I hope they will visit us again soon. America and the world also have need of help from that traditional Irish music magic. There are perilous times ahead. Some of these melodies are probably thousands of years old. Let us ask them to help the Human Race through the next couple of hundred.
Beacon, NY — June 1970
Belfast people are world-famous for their feuding and fighting, but they deserve to be better known for their musical talent. That's why its such a pleasure to find the Freemen, a four-man group which is putting Belfast on the international folk music map at long last.
Like all Ulstermen, they hate pretence and sham Irishness. They ape no one. Their arrangements are all their own, and if you hear a broad Belfast accent creeping into a Scottish song, that's no accident. They'll play and sing good folk music from any-where-but always they give it a distinctly Ulster flavour.
Jimmy McPeake, on double bass and vocals, is of course one of the original McPeake family, celebrated throughout the folk world. He helps preserve the authentic folk sound, so often lost in the quest for commercial success.
John McNally has a so known fame before, as a boxing silver medalist (bantamweight) in the 1952 Helsinki Olympics. He plays tenor banjo and mandolin.
Ray McAreavey, who can be heard on most of the love songs, and Kieron Manning both played pop guitar before returning to their first love, folk. The experience broadened them as musicians and performers, and it shows.
The name Freemen, incidentally, was chosen not for any political reasons, but to emphasize their freedom of choice of music. They have a weakness for true folk, but theyll keep the party or the pub swinging with more familiar Irish melodies if the occasion demands.
This ability to turn a hand to any tune they fancy, from North, South, East, or West, is clear from their choice of material for their first LP.
Some songs are English or Scottish, like "Nancy Whiskey," "Lammas Time" or the lovely "Dainty Davy". Most, of course, are Irish, and theres a nice blend of the heartwarming, like "Curragh of Kildare" and the rousing, like "On the One Road". Two are strictly Belfast, recalling the sweated labour days of linen manufacturing. "Freedom Walk" is an original protest song, with a message for every land.
Some are familiar, some are known only to connoisseurs, but the Freemen give them a fresh sound, owing largely to their own arrangements, and their unique combination t of instruments. Each is a master of what he plays, and this nowhere more apparent than in "Lark in the Clear Air". Normally, a vocal solo, this timeless song is heard in an entirely new medium, with harp, three mandolines and 12-string guitar. "Carrickfergus" is another haunting love song, as only the Irish can write them.

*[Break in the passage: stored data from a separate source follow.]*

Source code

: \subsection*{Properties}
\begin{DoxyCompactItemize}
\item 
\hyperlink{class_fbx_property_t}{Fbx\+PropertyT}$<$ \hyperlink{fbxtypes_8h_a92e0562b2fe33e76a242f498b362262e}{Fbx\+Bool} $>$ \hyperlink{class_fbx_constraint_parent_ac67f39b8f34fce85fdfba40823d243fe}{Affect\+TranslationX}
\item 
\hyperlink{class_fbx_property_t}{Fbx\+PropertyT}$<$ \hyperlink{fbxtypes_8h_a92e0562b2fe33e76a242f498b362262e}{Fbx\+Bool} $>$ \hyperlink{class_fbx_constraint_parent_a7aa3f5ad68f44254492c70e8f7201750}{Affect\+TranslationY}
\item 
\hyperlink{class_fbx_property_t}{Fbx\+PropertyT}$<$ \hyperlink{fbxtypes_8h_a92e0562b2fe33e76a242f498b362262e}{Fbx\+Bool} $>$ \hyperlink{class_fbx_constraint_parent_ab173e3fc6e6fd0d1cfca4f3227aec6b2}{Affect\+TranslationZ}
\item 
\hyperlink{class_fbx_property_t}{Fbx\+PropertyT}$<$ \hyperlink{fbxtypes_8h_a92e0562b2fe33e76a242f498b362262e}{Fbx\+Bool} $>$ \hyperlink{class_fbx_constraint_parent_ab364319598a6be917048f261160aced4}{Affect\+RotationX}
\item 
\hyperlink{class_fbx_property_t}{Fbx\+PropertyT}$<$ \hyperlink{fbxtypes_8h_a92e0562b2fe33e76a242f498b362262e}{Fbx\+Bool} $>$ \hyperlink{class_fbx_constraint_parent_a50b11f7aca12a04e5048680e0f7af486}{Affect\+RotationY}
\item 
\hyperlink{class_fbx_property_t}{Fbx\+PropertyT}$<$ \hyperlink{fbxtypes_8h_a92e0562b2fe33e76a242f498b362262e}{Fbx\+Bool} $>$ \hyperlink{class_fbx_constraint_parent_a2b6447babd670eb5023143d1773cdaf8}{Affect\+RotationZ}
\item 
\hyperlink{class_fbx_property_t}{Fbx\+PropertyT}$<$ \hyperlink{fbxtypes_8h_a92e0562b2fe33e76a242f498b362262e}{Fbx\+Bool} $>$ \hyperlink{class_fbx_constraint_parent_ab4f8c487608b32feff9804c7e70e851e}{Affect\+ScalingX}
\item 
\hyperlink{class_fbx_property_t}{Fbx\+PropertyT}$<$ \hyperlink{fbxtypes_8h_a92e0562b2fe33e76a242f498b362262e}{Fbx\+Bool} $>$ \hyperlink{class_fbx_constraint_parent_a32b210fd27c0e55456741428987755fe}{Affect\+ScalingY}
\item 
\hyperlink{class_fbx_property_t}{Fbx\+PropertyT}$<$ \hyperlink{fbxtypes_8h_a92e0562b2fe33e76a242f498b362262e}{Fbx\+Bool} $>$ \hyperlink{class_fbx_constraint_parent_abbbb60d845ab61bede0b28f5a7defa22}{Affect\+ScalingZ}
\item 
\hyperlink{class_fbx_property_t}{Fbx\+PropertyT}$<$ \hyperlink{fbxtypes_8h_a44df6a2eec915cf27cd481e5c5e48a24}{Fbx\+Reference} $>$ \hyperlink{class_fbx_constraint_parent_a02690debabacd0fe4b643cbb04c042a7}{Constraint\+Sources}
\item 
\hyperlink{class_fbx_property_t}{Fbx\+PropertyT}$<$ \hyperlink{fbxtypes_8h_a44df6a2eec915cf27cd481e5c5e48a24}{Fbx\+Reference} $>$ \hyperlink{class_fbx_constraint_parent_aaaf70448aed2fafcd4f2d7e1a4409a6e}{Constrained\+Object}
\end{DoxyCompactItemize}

A year ago, in the summer of 1969, the boys knew and admired each other, but had never played as a group. Today, they are one of the best-known names on the Irish singing pubs circuit and already have a successful season at the Old Shelling, Upper Manhattan, behind them. With another American trip in the offing, its not difficult to predict a big future for a group who so obviously enjoy playing, singing and being together.